Jak donosi Uniwersytet Przyrodniczy w Poznaniu, pierwszy bocian z nadajnikiem dotarł do Polski – a konkretnie w okolice Gliwic – dnia 4 kwietnia. Wędrówki tych ptaków są na bieżąco monitorowane przez ornitologów. O ich losach w tym roku opowiadał w komunikacie Uniwersytetu prof. Piotr Tryjanowski.
Lubisz ciekawostki przyrodnicze? Więcej podobnych artykułów przeczytasz na stronie głównej Gazeta.pl.
Analiza obrączek zakładanych bocianom w poprzednich latach pozwoliła ustalić, że najczęściej jako pierwsze do Polski docierają ptaki najstarsze i najbardziej doświadczone, zwłaszcza samce. W tym roku jednak cały proces będzie trwał bardzo długo. Gdy pierwszy bocian dotarł do naszego kraju na początku kwietnia, inny miał jeszcze około 100 km do pokonania.

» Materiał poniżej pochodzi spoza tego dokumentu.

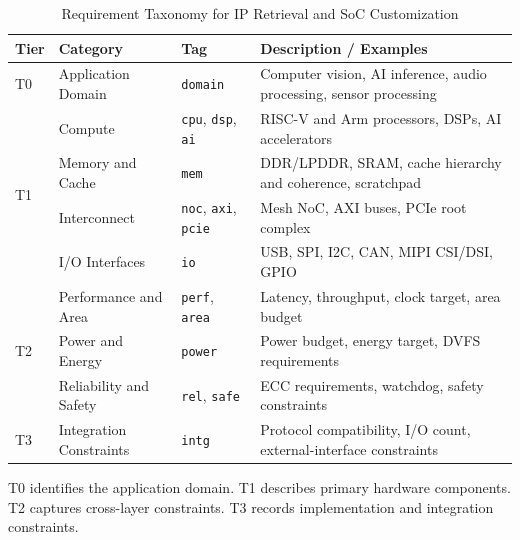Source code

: \begin{table}[htb]
\centering
\begin{threeparttable}
  \caption{Requirement Taxonomy for IP Retrieval and SoC Customization}
  \label{tab:req_taxonomy}
  \footnotesize
\begin{tabularx}{0.9\linewidth}{
  p{0.55cm}
  p{2.8cm}
  p{2.1cm}
  X}
    \toprule
    \textbf{Tier\tnote{a}} &
    \textbf{Category} &
    \textbf{Tag} &
    \textbf{Description / Examples} \\
    \midrule

    \multirow{1}{*}{T0}
      & Application Domain
      & \texttt{domain}
      & Computer vision, AI inference, audio processing, sensor processing \\

    \midrule
    \multirow{4}{*}{T1}
      & Compute
      & \texttt{cpu}, \texttt{dsp}, \texttt{ai}
      & RISC-V and Arm processors, DSPs, AI accelerators \\

      & Memory and Cache
      & \texttt{mem}
      & DDR/LPDDR, SRAM, cache hierarchy and coherence, scratchpad \\

      & Interconnect
      & \texttt{noc}, \texttt{axi}, \texttt{pcie}
      & Mesh NoC, AXI buses, PCIe root complex \\

      & I/O Interfaces
      & \texttt{io}
      & USB, SPI, I2C, CAN, MIPI CSI/DSI, GPIO \\

    \midrule
    \multirow{3}{*}{T2}
      & Performance and Area
      & \texttt{perf}, \texttt{area}
      & Latency, throughput, clock target, area budget \\

      & Power and Energy
      & \texttt{power}
      & Power budget, energy target, DVFS requirements \\

      & Reliability and Safety
      & \texttt{rel}, \texttt{safe}
      & ECC requirements, watchdog, safety constraints \\

    \midrule
    \multirow{1}{*}{T3}
      & Integration Constraints
      & \texttt{intg}
      & Protocol compatibility, I/O count, external-interface constraints \\

    \bottomrule
  \end{tabularx}
  \begin{tablenotes}
    \footnotesize
    \item[a] T0 identifies the application domain. T1 describes primary hardware components. T2 captures cross-layer constraints. T3 records implementation and integration constraints.
  \end{tablenotes}

\end{threeparttable}
\end{table}

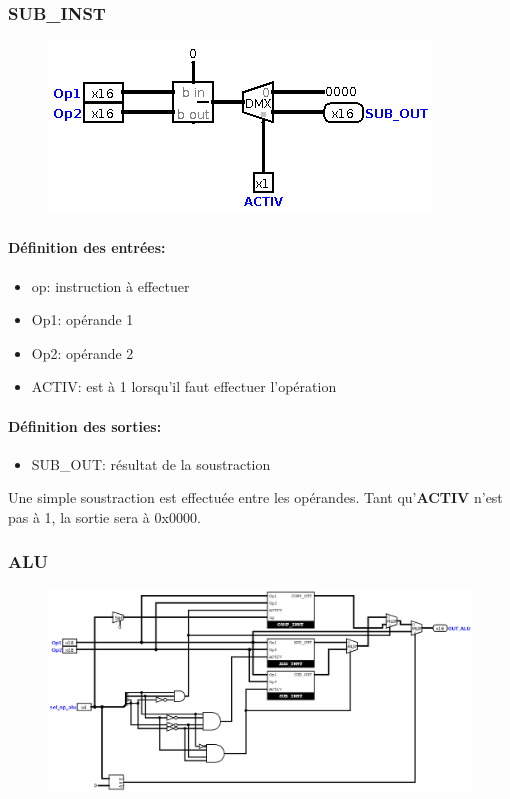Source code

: \documentclass[a4paper]{article} %
\begin{document}
\subsubsection{SUB\_INST}
\begin{figure}[H]
    \centering
    \includegraphics[width=.8\textwidth]{src/SUB_INST.png}
    \label{fig:sub_inst_pic}
\end{figure}
\paragraph{Définition des entrées:}
\begin{itemize}
    \item     op: instruction à effectuer
    \item     Op1: opérande 1
    \item     Op2: opérande 2
    \item     ACTIV: est à 1 lorsqu'il faut effectuer l'opération
\end{itemize}

\paragraph{Définition des sorties:}
\begin{itemize}
    \item     SUB\_OUT: résultat de la soustraction
\end{itemize}
\medskip
Une simple soustraction est effectuée entre les opérandes. Tant qu'\textbf{ACTIV} n'est pas à 1, la sortie sera à 0x0000.

\subsubsection{ALU} \label{alu}
\begin{figure}[H]
    \centering
    \includegraphics[width=1\textwidth]{src/ALU.png}
    \label{fig:alu_pic}
\end{figure}
\end{document}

To ciekawy przypadek, bo na trzy dni zatrzymał się na Ukrainie. Kolejne ptaki są w Izraelu i Egipcie, przed nimi dwa tygodnie, no może 10 dni wędrówki, ale mamy jeszcze osobniki nawet w Sudanie. To trzy stare ptaki i doprawdy nie wiemy, dlaczego przemieszczają się tak wolno
- opowiada Tryjanowski.
Bociany, które miały przed sobą dwa tygodnie wędrówki powinny dotrzeć do Polski mniej więcej w połowie kwietnia. Badania prowadzone w południowej i zachodniej Polsce sugerują, że dotąd przyleciała około jedna trzecia spodziewanych ptaków, przy czym w wielu gniazdach znajdują się już samiec i samica.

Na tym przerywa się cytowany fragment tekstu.